Pianist Steve Boudreau and guitarist Garry Elliott will formally release their first duo CD, Pre-Dawn Skies, at a concert at GigSpace this Saturday. A project almost two years in the making, it's a thoughtful album of quiet, introspective, and highly melodic jazz, containing originals written by each of them.
Pre-Dawn Skies reflects more than 15 years of friendship based on similar musical tastes and the ability to bring out the best in each other's compositions. And given how closely both are tied to this city, perhaps it reflects bit of Ottawa, too.
Elliott has been an important part of Ottawa's jazz and classical scenes for decades. Originally from St. Lambert Quebec, "I came to the University of Ottawa when I was 20 and I just stayed."
Boudreau grew up in Ottawa and took his first music degree at Carleton University. He spent two years studying for his Masters at the New England Conservatory of Music in Boston, and has been on the road with traveling musicals for a good part of the last few years, but otherwise has lived here, playing both jazz and classical, augmented by the occasional Beach Boys rethink.
Alayne McGregor interviewed Boudreau and Elliott together in September for OttawaJazzScene.ca. It was immediately obvious how comfortable they were with each other. They completed each other's sentences, annotated the other's statements, and easily made each other laugh.
That extends to their music too. They performed a short preview of the album at the Ottawa Jazz Festival this June, along with bassist John Geggie and drummer Jeff Asselin, who will also be with them at GigSpace. The music easily flowed among the four, and kept the attention of a capacity audience in the normally noisy and busy Rideau Centre.
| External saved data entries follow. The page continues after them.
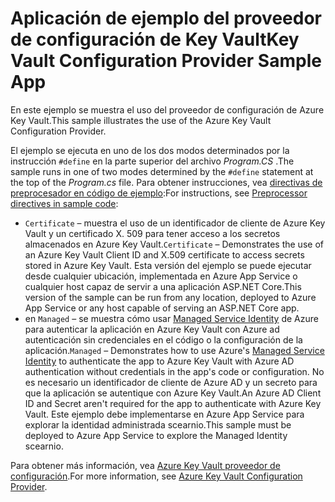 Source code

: # <a name="key-vault-configuration-provider-sample-app"></a><span data-ttu-id="ccf2a-101">Aplicación de ejemplo del proveedor de configuración de Key Vault</span><span class="sxs-lookup"><span data-stu-id="ccf2a-101">Key Vault Configuration Provider Sample App</span></span>

<span data-ttu-id="ccf2a-102">En este ejemplo se muestra el uso del proveedor de configuración de Azure Key Vault.</span><span class="sxs-lookup"><span data-stu-id="ccf2a-102">This sample illustrates the use of the Azure Key Vault Configuration Provider.</span></span>

<span data-ttu-id="ccf2a-103">El ejemplo se ejecuta en uno de los dos modos determinados por la instrucción `#define` en la parte superior del archivo *Program.CS* .</span><span class="sxs-lookup"><span data-stu-id="ccf2a-103">The sample runs in one of two modes determined by the `#define` statement at the top of the *Program.cs* file.</span></span> <span data-ttu-id="ccf2a-104">Para obtener instrucciones, vea [directivas de preprocesador en código de ejemplo](https://docs.microsoft.com/aspnet/core#preprocessor-directives-in-sample-code):</span><span class="sxs-lookup"><span data-stu-id="ccf2a-104">For instructions, see [Preprocessor directives in sample code](https://docs.microsoft.com/aspnet/core#preprocessor-directives-in-sample-code):</span></span>

* <span data-ttu-id="ccf2a-105">`Certificate` &ndash; muestra el uso de un identificador de cliente de Azure Key Vault y un certificado X. 509 para tener acceso a los secretos almacenados en Azure Key Vault.</span><span class="sxs-lookup"><span data-stu-id="ccf2a-105">`Certificate` &ndash; Demonstrates the use of an Azure Key Vault Client ID and X.509 certificate to access secrets stored in Azure Key Vault.</span></span> <span data-ttu-id="ccf2a-106">Esta versión del ejemplo se puede ejecutar desde cualquier ubicación, implementada en Azure App Service o cualquier host capaz de servir a una aplicación ASP.NET Core.</span><span class="sxs-lookup"><span data-stu-id="ccf2a-106">This version of the sample can be run from any location, deployed to Azure App Service or any host capable of serving an ASP.NET Core app.</span></span>
* <span data-ttu-id="ccf2a-107">en `Managed` &ndash; se muestra cómo usar [Managed Service Identity](https://docs.microsoft.com/azure/active-directory/managed-identities-azure-resources/overview) de Azure para autenticar la aplicación en Azure Key Vault con Azure ad autenticación sin credenciales en el código o la configuración de la aplicación.</span><span class="sxs-lookup"><span data-stu-id="ccf2a-107">`Managed` &ndash; Demonstrates how to use Azure's [Managed Service Identity](https://docs.microsoft.com/azure/active-directory/managed-identities-azure-resources/overview) to authenticate the app to Azure Key Vault with Azure AD authentication without credentials in the app's code or configuration.</span></span> <span data-ttu-id="ccf2a-108">No es necesario un identificador de cliente de Azure AD y un secreto para que la aplicación se autentique con Azure Key Vault.</span><span class="sxs-lookup"><span data-stu-id="ccf2a-108">An Azure AD Client ID and Secret aren't required for the app to authenticate with Azure Key Vault.</span></span> <span data-ttu-id="ccf2a-109">Este ejemplo debe implementarse en Azure App Service para explorar la identidad administrada scearnio.</span><span class="sxs-lookup"><span data-stu-id="ccf2a-109">This sample must be deployed to Azure App Service to explore the Managed Identity scearnio.</span></span>

<span data-ttu-id="ccf2a-110">Para obtener más información, vea [Azure Key Vault proveedor de configuración](https://docs.microsoft.com/aspnet/core/security/key-vault-configuration).</span><span class="sxs-lookup"><span data-stu-id="ccf2a-110">For more information, see [Azure Key Vault Configuration Provider](https://docs.microsoft.com/aspnet/core/security/key-vault-configuration).</span></span>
This is an edited version of our conversation. It started at the beginning of their relationship:
OttawaJazzScene.ca: How did you two meet?
Garry Elliott: Well, I guess it would go back 15 years ago, maybe. Steve used to take classical guitar lessons with me.
Elliott: Yup. At the Nepean Symphony School.
Steve Boudreau: The Bells Corners Academy of Music now.
Elliott: And he never practiced. He just wanted to play jazz, so we ended up just jamming, and he could just play along on guitar. He could figure out the chords; he had no problem.
Boudreau: It was fun.
Elliott: They really weren't classical guitar lessons at all. [laughs]
OttawaJazzScene.ca: How did you actually start playing together?
Boudreau: I think what happened was I started playing more around town, like [at] Vineyards, when I was in my 20s.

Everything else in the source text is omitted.